Matt Yglesias has a good post on the teaching trade — making the case, essentially, that teacher turnover isn’t such a bad thing. So long as we get some good, productive years out of those turning-over teachers.
It’s not a popular position with the teachers unions, and plenty of the comments (predictably) accuse Matt of insulting and devaluing experienced teachers.
I get this a lot myself, of course. Support merit pay, or acknowledge the data-supported notion that teacher productivity doesn’t go up much after they get their legs in the classroom (after three or four years), and you “hate teachers.”
The truth is, though, that skilled teachers are one of the most valuable assets our economy has. Teacher quality is far and away the most important thing a school or school system can provide. But we pay teachers based on seniority, not skill, and we put up barriers to entry that benefit no one but the teachers unions (who like to create artificial teacher “shortages” and then push for higher compensation).
Alternative certification, which Matt is supporting (and which the Center for American Progress has put out a paper about expanding), is one way of trying to recruit skilled teachers who don’t have the time or patience to deal with the rigmarole of traditional certification. Programs like this, such as New York City Teaching Fellows, have had a lot of success bringing bright young folks, and people changing careers later in life, into the system. They may have higher turnover; but 10 years of a good teacher in the system beats 30 years of a bad one.

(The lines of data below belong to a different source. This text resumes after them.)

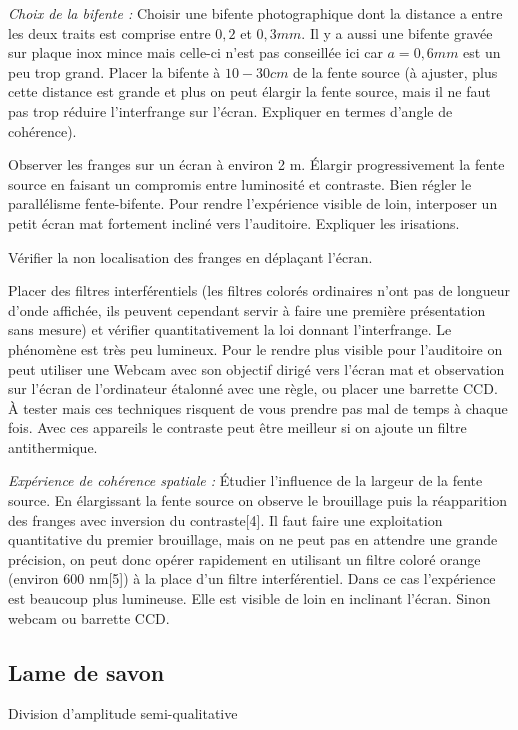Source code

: \documentclass{article}%
\begin{document}
    \textit{Choix de la bifente :}
    Choisir une bifente photographique dont la distance a entre les deux traits est comprise entre $0,2$ et $0,3 mm$. Il y a aussi une bifente gravée sur plaque inox mince mais celle-ci n'est pas conseillée ici car $a = 0,6 mm$ est un peu trop grand. Placer la bifente à $10-30 cm$ de la fente source (à ajuster, plus cette distance est grande et plus on peut élargir la fente source, mais il ne faut pas trop réduire l'interfrange sur l'écran. Expliquer en termes d'angle de cohérence).

    Observer les franges sur un écran à environ 2 m. Élargir progressivement la fente source en faisant un compromis entre luminosité et contraste. Bien régler le parallélisme fente-bifente. Pour rendre l'expérience visible de loin, interposer un petit écran mat fortement incliné vers l'auditoire. Expliquer les irisations.

    Vérifier la non localisation des franges en déplaçant l'écran. 

    Placer des filtres interférentiels (les filtres colorés ordinaires n'ont pas de longueur d'onde affichée, ils peuvent cependant servir à faire une première présentation sans mesure) et vérifier quantitativement la loi donnant l'interfrange. Le phénomène est très peu lumineux. Pour le rendre plus visible pour l'auditoire on peut utiliser une Webcam avec son objectif dirigé vers l'écran mat et observation sur l'écran de l'ordinateur étalonné avec une règle, ou placer une barrette CCD. À tester mais ces techniques risquent de vous prendre pas mal de temps à chaque fois. Avec ces appareils le contraste peut être meilleur si on ajoute un filtre antithermique.

    \textit{Expérience de cohérence spatiale :} Étudier l'influence de la largeur de la fente source. En élargissant la fente source on observe le brouillage puis la réapparition des franges avec inversion du contraste[4]. Il faut faire une exploitation quantitative du premier brouillage, mais on ne peut pas en attendre une grande précision, on peut donc opérer rapidement en utilisant un filtre coloré orange (environ 600 nm[5]) à la place d'un filtre interférentiel. Dans ce cas l'expérience est beaucoup plus lumineuse. Elle est visible de loin en inclinant l'écran. Sinon webcam ou barrette CCD.

\subsection{Lame de savon}
Division d'amplitude
semi-qualitative
\end{document}

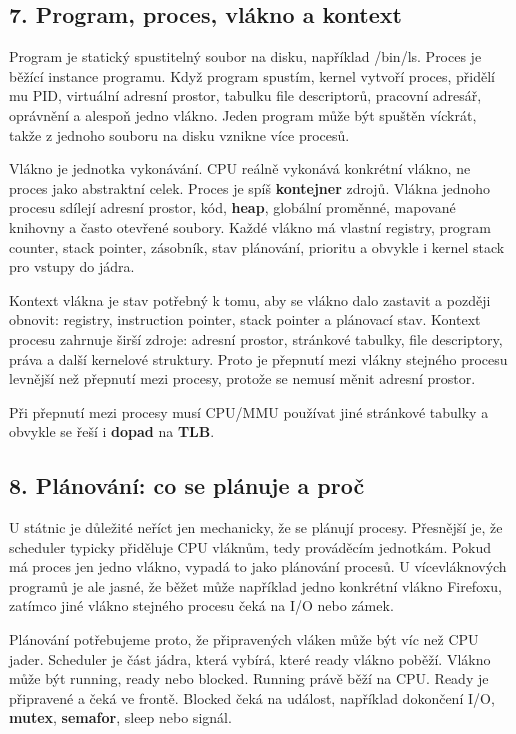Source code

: \subsection*{7. Program, proces, vlákno a kontext}

Program je statický spustitelný soubor na disku, například /bin/ls. Proces je běžící instance programu. Když program spustím, kernel vytvoří proces, přidělí mu PID, virtuální adresní prostor, tabulku file descriptorů, pracovní adresář, oprávnění a alespoň jedno vlákno. Jeden program může být spuštěn víckrát, takže z jednoho souboru na disku vznikne více procesů.

Vlákno je jednotka vykonávání. CPU reálně vykonává konkrétní vlákno, ne proces jako abstraktní celek. Proces je spíš \textbf{kontejner} zdrojů. Vlákna jednoho procesu sdílejí adresní prostor, kód, \textbf{heap}, globální proměnné, mapované knihovny a často otevřené soubory. Každé vlákno má vlastní registry, program counter, stack pointer, zásobník, stav plánování, prioritu a obvykle i kernel stack pro vstupy do jádra.

Kontext vlákna je stav potřebný k tomu, aby se vlákno dalo zastavit a později obnovit: registry, instruction pointer, stack pointer a plánovací stav. Kontext procesu zahrnuje širší zdroje: adresní prostor, stránkové tabulky, file descriptory, práva a další kernelové struktury. Proto je přepnutí mezi vlákny stejného procesu levnější než přepnutí mezi procesy, protože se nemusí měnit adresní prostor.

Při přepnutí mezi procesy musí CPU/MMU používat jiné stránkové tabulky a obvykle se řeší i \textbf{dopad} na \textbf{TLB}.

\subsection*{8. Plánování: co se plánuje a proč}

U státnic je důležité neříct jen mechanicky, že se plánují procesy. Přesnější je, že scheduler typicky přiděluje CPU vláknům, tedy prováděcím jednotkám. Pokud má proces jen jedno vlákno, vypadá to jako plánování procesů. U vícevláknových programů je ale jasné, že běžet může například jedno konkrétní vlákno Firefoxu, zatímco jiné vlákno stejného procesu čeká na I/O nebo zámek.

Plánování potřebujeme proto, že připravených vláken může být víc než CPU jader. Scheduler je část jádra, která vybírá, které ready vlákno poběží. Vlákno může být running, ready nebo blocked. Running právě běží na CPU. Ready je připravené a čeká ve frontě. Blocked čeká na událost, například dokončení I/O, \textbf{mutex}, \textbf{semafor}, sleep nebo signál.

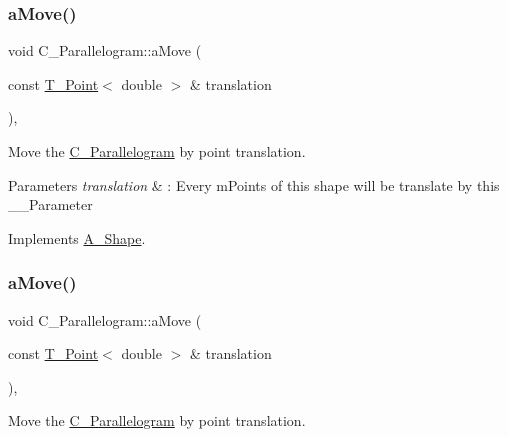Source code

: \subsubsection{\texorpdfstring{a\+Move()}{aMove()}\hspace{0.1cm}{\footnotesize\ttfamily [1/2]}}
{\footnotesize\ttfamily void C\+\_\+\+Parallelogram\+::a\+Move (\begin{DoxyParamCaption}\item[{const \hyperlink{classT__Point}{T\+\_\+\+Point}$<$ double $>$ \&}]{translation }\end{DoxyParamCaption})\hspace{0.3cm}{\ttfamily [override]}, {\ttfamily [virtual]}}



Move the \hyperlink{classC__Parallelogram}{C\+\_\+\+Parallelogram} by point translation. 


\begin{DoxyParams}{Parameters}
{\em translation} & \+: Every m\+Points of this shape will be translate by this \+\_\+\+\_\+\+Parameter \\
\hline
\end{DoxyParams}


Implements \hyperlink{classA__Shape_ab284298db1b557ccfa7ba6de7a5fee2c}{A\+\_\+\+Shape}.

\mbox{\label{classC__Parallelogram_ac77ea776b24c551114d84eaf147f6977}} 
\subsubsection{\texorpdfstring{a\+Move()}{aMove()}\hspace{0.1cm}{\footnotesize\ttfamily [2/2]}}
{\footnotesize\ttfamily void C\+\_\+\+Parallelogram\+::a\+Move (\begin{DoxyParamCaption}\item[{const \hyperlink{classT__Point}{T\+\_\+\+Point}$<$ double $>$ \&}]{translation }\end{DoxyParamCaption})\hspace{0.3cm}{\ttfamily [override]}, {\ttfamily [virtual]}}



Move the \hyperlink{classC__Parallelogram}{C\+\_\+\+Parallelogram} by point translation. 


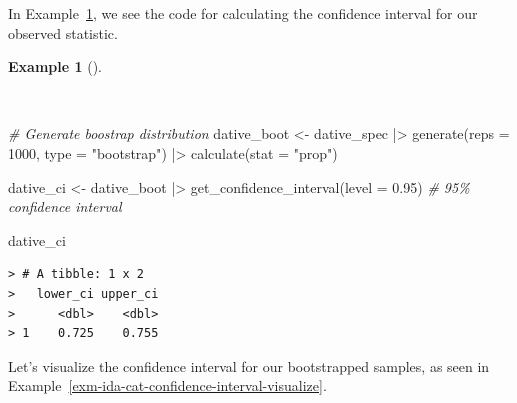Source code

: \documentclass[
  letterpaper,
]{latex/krantz}
\newenvironment{Shaded}{\begin{snugshade}}{\end{snugshade}}
\newcommand{\AttributeTok}[1]{\textcolor[rgb]{0.00,0.00,0.00}{#1}}
\newcommand{\CommentTok}[1]{\textcolor[rgb]{0.00,0.00,0.00}{\textit{#1}}}
\newcommand{\DecValTok}[1]{\textcolor[rgb]{0.00,0.00,0.00}{#1}}
\newcommand{\FloatTok}[1]{\textcolor[rgb]{0.00,0.00,0.00}{#1}}
\newcommand{\FunctionTok}[1]{\textcolor[rgb]{0.00,0.00,0.00}{#1}}
\newcommand{\NormalTok}[1]{\textcolor[rgb]{0.00,0.00,0.00}{#1}}
\newcommand{\OtherTok}[1]{\textcolor[rgb]{0.00,0.00,0.00}{#1}}
\newcommand{\SpecialCharTok}[1]{\textcolor[rgb]{0.00,0.00,0.00}{#1}}
\newcommand{\StringTok}[1]{\textcolor[rgb]{0.00,0.00,0.00}{#1}}
\theoremstyle{definition}
\newtheorem{example}{Example}[chapter]
\theoremstyle{remark}
\begin{document}
In Example~\ref{exm-ida-cat-confidence-interval}, we see the code for
calculating the confidence interval for our observed statistic.

\begin{example}[]\protect\hypertarget{exm-ida-cat-confidence-interval}{}\label{exm-ida-cat-confidence-interval}

~

\begin{Shaded}
\begin{Highlighting}[]
\CommentTok{\# Generate boostrap distribution}
\NormalTok{dative\_boot }\OtherTok{\textless{}{-}}
\NormalTok{  dative\_spec }\SpecialCharTok{|\textgreater{}}
  \FunctionTok{generate}\NormalTok{(}\AttributeTok{reps =} \DecValTok{1000}\NormalTok{, }\AttributeTok{type =} \StringTok{"bootstrap"}\NormalTok{) }\SpecialCharTok{|\textgreater{}}
  \FunctionTok{calculate}\NormalTok{(}\AttributeTok{stat =} \StringTok{"prop"}\NormalTok{)}

\NormalTok{dative\_ci }\OtherTok{\textless{}{-}}
\NormalTok{  dative\_boot }\SpecialCharTok{|\textgreater{}}
  \FunctionTok{get\_confidence\_interval}\NormalTok{(}\AttributeTok{level =} \FloatTok{0.95}\NormalTok{) }\CommentTok{\# 95\% confidence interval}

\NormalTok{dative\_ci}
\end{Highlighting}
\end{Shaded}

\begin{verbatim}
> # A tibble: 1 x 2
>   lower_ci upper_ci
>      <dbl>    <dbl>
> 1    0.725    0.755
\end{verbatim}

\end{example}

Let's visualize the confidence interval for our bootstrapped samples, as
seen in Example~\ref{exm-ida-cat-confidence-interval-visualize}.
\end{document}
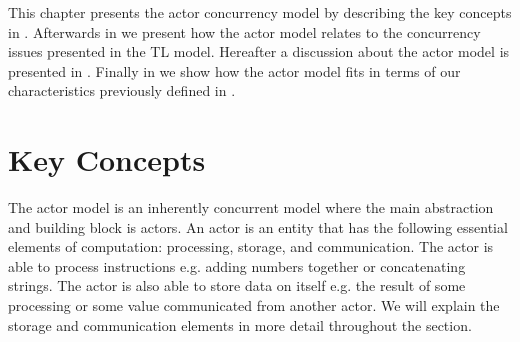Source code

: \makeatletter {}\makeatother
{}
This chapter presents the actor concurrency model by describing the key concepts in . Afterwards in  we present how the actor model relates to the concurrency issues presented in the \ac{TL} model. Hereafter a discussion about the actor model is presented in . Finally in  we show how the actor model fits in terms of our characteristics previously defined in .

\section{Key Concepts}\label{sec:actor_concepts}
The actor model is an inherently concurrent model where the main abstraction and building block is actors\cite[p. 2]{karmani2009actor}. An actor is an entity that has the following essential elements of computation\cite{actorLangNextVideo}: processing, storage, and communication. The actor is able to process instructions e.g. adding numbers together or concatenating strings. The actor is also able to store data on itself e.g. the result of some processing or some value communicated from another actor. We will explain the storage and communication elements in more detail throughout the section.


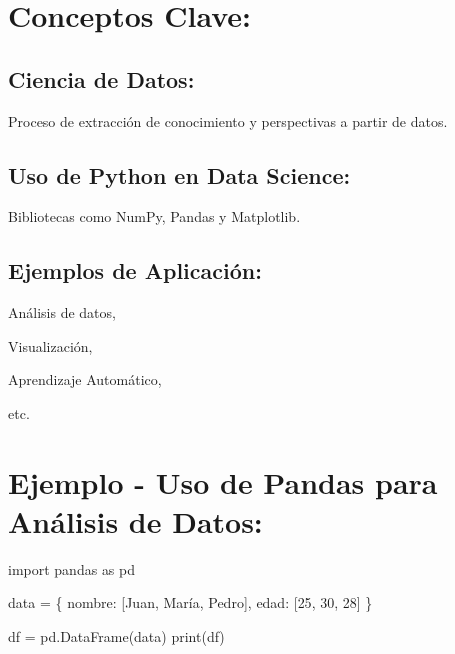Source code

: \documentclass[
  a4paper,
  onepage,
  openany]{scrreprt}
\newenvironment{Shaded}{\begin{snugshade}}{\end{snugshade}}
\newcommand{\BuiltInTok}[1]{\textcolor[rgb]{0.00,0.23,0.31}{#1}}
\newcommand{\DecValTok}[1]{\textcolor[rgb]{0.68,0.00,0.00}{#1}}
\newcommand{\ImportTok}[1]{\textcolor[rgb]{0.00,0.46,0.62}{#1}}
\newcommand{\NormalTok}[1]{\textcolor[rgb]{0.00,0.23,0.31}{#1}}
\newcommand{\OperatorTok}[1]{\textcolor[rgb]{0.37,0.37,0.37}{#1}}
\newcommand{\StringTok}[1]{\textcolor[rgb]{0.13,0.47,0.30}{#1}}
\begin{document}
\hypertarget{conceptos-clave-63}{%
\section{Conceptos Clave:}\label{conceptos-clave-63}}

\hypertarget{ciencia-de-datos-1}{%
\subsection{Ciencia de Datos:}\label{ciencia-de-datos-1}}

Proceso de extracción de conocimiento y perspectivas a partir de datos.

\hypertarget{uso-de-python-en-data-science-1}{%
\subsection{Uso de Python en Data
Science:}\label{uso-de-python-en-data-science-1}}

Bibliotecas como NumPy, Pandas y Matplotlib.

\hypertarget{ejemplos-de-aplicaciuxf3n-1}{%
\subsection{Ejemplos de Aplicación:}\label{ejemplos-de-aplicaciuxf3n-1}}

Análisis de datos,

Visualización,

Aprendizaje Automático,

etc.

\hypertarget{ejemplo---uso-de-pandas-para-anuxe1lisis-de-datos-1}{%
\section{Ejemplo - Uso de Pandas para Análisis de
Datos:}\label{ejemplo---uso-de-pandas-para-anuxe1lisis-de-datos-1}}

\begin{Shaded}
\begin{Highlighting}[]
\ImportTok{import}\NormalTok{ pandas }\ImportTok{as}\NormalTok{ pd}

\NormalTok{data }\OperatorTok{=}\NormalTok{ \{}
    \StringTok{\textquotesingle{}nombre\textquotesingle{}}\NormalTok{: [}\StringTok{\textquotesingle{}Juan\textquotesingle{}}\NormalTok{, }\StringTok{\textquotesingle{}María\textquotesingle{}}\NormalTok{, }\StringTok{\textquotesingle{}Pedro\textquotesingle{}}\NormalTok{],}
    \StringTok{\textquotesingle{}edad\textquotesingle{}}\NormalTok{: [}\DecValTok{25}\NormalTok{, }\DecValTok{30}\NormalTok{, }\DecValTok{28}\NormalTok{]}
\NormalTok{\}}

\NormalTok{df }\OperatorTok{=}\NormalTok{ pd.DataFrame(data)}
\BuiltInTok{print}\NormalTok{(df)}
\end{Highlighting}
\end{Shaded}
\end{document}
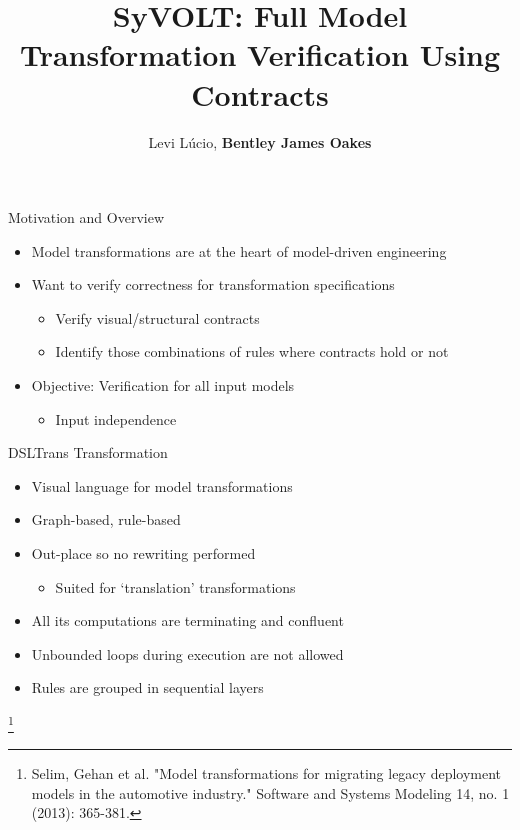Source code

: \documentclass[xcolor=dvipsnames, 12pt, handout]{beamer}
\title[SyVOLT]{SyVOLT: Full Model Transformation Verification Using Contracts}
\author[Lucio, Oakes]{Levi L\'{u}cio, \textbf{Bentley James Oakes}}
\institute[]{McGill University, Canada\\fortiss, Munich}
\newcommand\blfootnote[1]{%
  \begingroup
  \renewcommand\thefootnote{}\footnote{#1}%
  \addtocounter{footnote}{-1}%
  \endgroup
}
\begin{document}
\maketitle


\begin{frame}{Motivation and Overview}
\begin{itemize}[<+->]
\item Model transformations are at the heart of model-driven engineering
\item Want to verify correctness for transformation specifications
\begin{itemize}[<+->]
\item Verify visual/structural contracts
\item Identify those combinations of rules where contracts hold or not
\end{itemize}
\item Objective: Verification for all input models
\begin{itemize}
\item Input independence
\end{itemize}
\end{itemize}
\end{frame}






\begin{frame}{DSLTrans Transformation}

\begin{itemize}[<+->]
\item Visual language for model transformations

\item Graph-based, rule-based
\item Out-place so no rewriting performed
\begin{itemize}
\item Suited for `translation' transformations
\end{itemize}
\item All its computations are terminating and confluent
\item Unbounded loops during execution are not allowed

\item Rules are grouped in sequential layers
\end{itemize}

\blfootnote{Selim, Gehan et al. "Model transformations for migrating legacy deployment models in the automotive industry." Software and Systems Modeling 14, no. 1 (2013): 365-381.}

\end{frame}
\end{document}
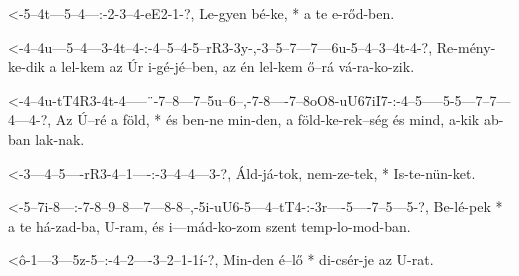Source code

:


  {<-5--4t---5--4---:-2-3--4-eE2-1-?,}
  {  Le-gyen bé-ke, * a te e-rőd-ben.}

  {<-4--4u---5--4---3-4t--4-:-4--5--4-5--rR3-3y-,-3--5--7---7---6u-5--4--3--4t-4-?,}
  {  Re-mény-ke-dik a lel-kem az Úr i-gé-jé--ben, az én lel-kem ő--rá vá-ra-ko-zik.}




  {<-4--4u-tT4R3-4t-4-----¨-7--8---7--5u--6--,-7-8----7--8oO8-uU67iI7-:-4--5-----5-5---7--7---4---4-?,}
  {  Az Ú--ré    a  föld, * és ben-ne min-den, a föld-ke-rek--ség       és mind, a-kik ab-ban lak-nak.}

  {<-3---4--5----rR3-4--1----:-3--4--4---3-?,}
  {  Áld-já-tok, nem-ze-tek, * Is-te-nün-ket.}

  {<-5--7i-8---:-7-8--9--8---7---8-8--,-5i-uU6-5---4--tT4-:-3r----5----7--5---5-?,}
  {  Be-lé-pek * a te há-zad-ba, U-ram, és i---mád-ko-zom   szent temp-lo-mod-ban.}


  {<ô-1---3---5z-5--:-4--2----3--2--1-1í-?,}
  {   Min-den é--lő * di-csér-je az U-rat.}


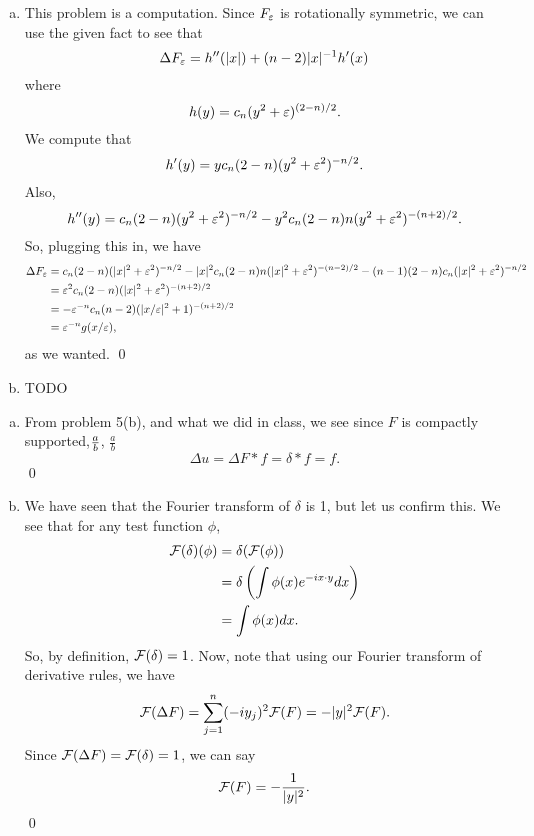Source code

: \documentclass{article}
\begin{document}
\newpage
{} 
 \tri
\hop 
\solution
\begin{enumerate}[(a)]
    \item This problem is a computation. Since $F_\varepsilon$ is rotationally symmetric, we can use the given fact to see that 
    \[\Delta F_\varepsilon = h''(|x|) + (n-2)|x|{^{-1}} h'(x)\]
    where 
    \[h(y) = c_n(y^2+\varepsilon)^{(2-n)/2}.\]
    We compute that 
    \[h'(y) = yc_n(2-n)(y^2+\varepsilon^2)^{-n/2}.\]
    Also, 
    \[h''(y) = c_n(2-n)(y^2+\varepsilon^2)^{-n/2} - y^2c_n(2-n)n(y^2+\varepsilon^2)^{-(n+2)/2}.\]
    So, plugging this in, we have 
    \begin{align*}
        \Delta F_\varepsilon &= c_n (2-n)(|x|^2+\varepsilon^2)^{-n/2}- |x|^2c_n(2-n)n(|x|^2+\varepsilon^2)^{-(n-2)/2} - (n-1)(2-n)c_n(|x|^2 + \varepsilon^2)^{-n/2}\\
        &=\varepsilon^2 c_n(2-n)(|x|^2 + \varepsilon^2)^{-(n+2)/2}\\
        &=-\varepsilon^{-n} c_n(n-2)(|x/\varepsilon|^2 + 1)^{-(n+2)/2}\\
        &= \varepsilon^{-n}g(x/\varepsilon),
    \end{align*}
    as we wanted. \qed
    \item TODO
\end{enumerate}

\newpage
{} 
 \tri
\hop 
\solution
\begin{enumerate}[(a)]
    \item From problem 5(b), and what we did in class, we see since $F$ is compactly supported,$a \over b$, $\frac{a}{b}$
    \[\Delta u = \Delta F * f = \delta * f  = f.\]
    \qed
    \item We have seen that the Fourier transform of $\delta$ is 1, but let us confirm this. We see that for any test function $\phi$, 
    \begin{align*}
        \F(\delta)(\phi) &= \delta(\F(\phi)) \\
        &= \delta\del{\int \phi(x)e^{-ix\cdot y}dx}\\
        &= \int \phi(x)dx.
    \end{align*}
    So, by definition, $\mathcal{F}(\delta) = 1$.
    \hop 
    Now, note that using our Fourier transform of derivative rules, we have 
    \[\mathcal{F}(\Delta F) = \sum_{j=1}^n (-iy_j)^2 \mathcal{F}(F) = -|y|^2\mathcal{F}(F).\]
    Since $\mathcal{F}(\Delta F) = \mathcal{F}(\delta) = 1$, we can say 
    \[\mathcal{F}(F) = -\frac{1}{|y|^2}.\]
    \qed
\end{enumerate}
\end{document}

Of course, there’s a lot more you’d have to change about the system to make it attractive to a higher quality of candidate. In general, I’m supportive of higher teacher salaries — if decoupled from seniority and all the other union-created barriers to accountability. You could give principals more control over their schools, so that they’d be run more efficiently, according to a set vision. You could create a career ladder, that would allow teachers to rise based on skill (the idea of master teachers, etc., has been around for a while).
I looked at what some teachers in the New York City school system think about all this back in 2004. The column’s called “Teachers’ Secret,” and gets into what I think a lot of teachers don’t want to say in front of their colleagues and union.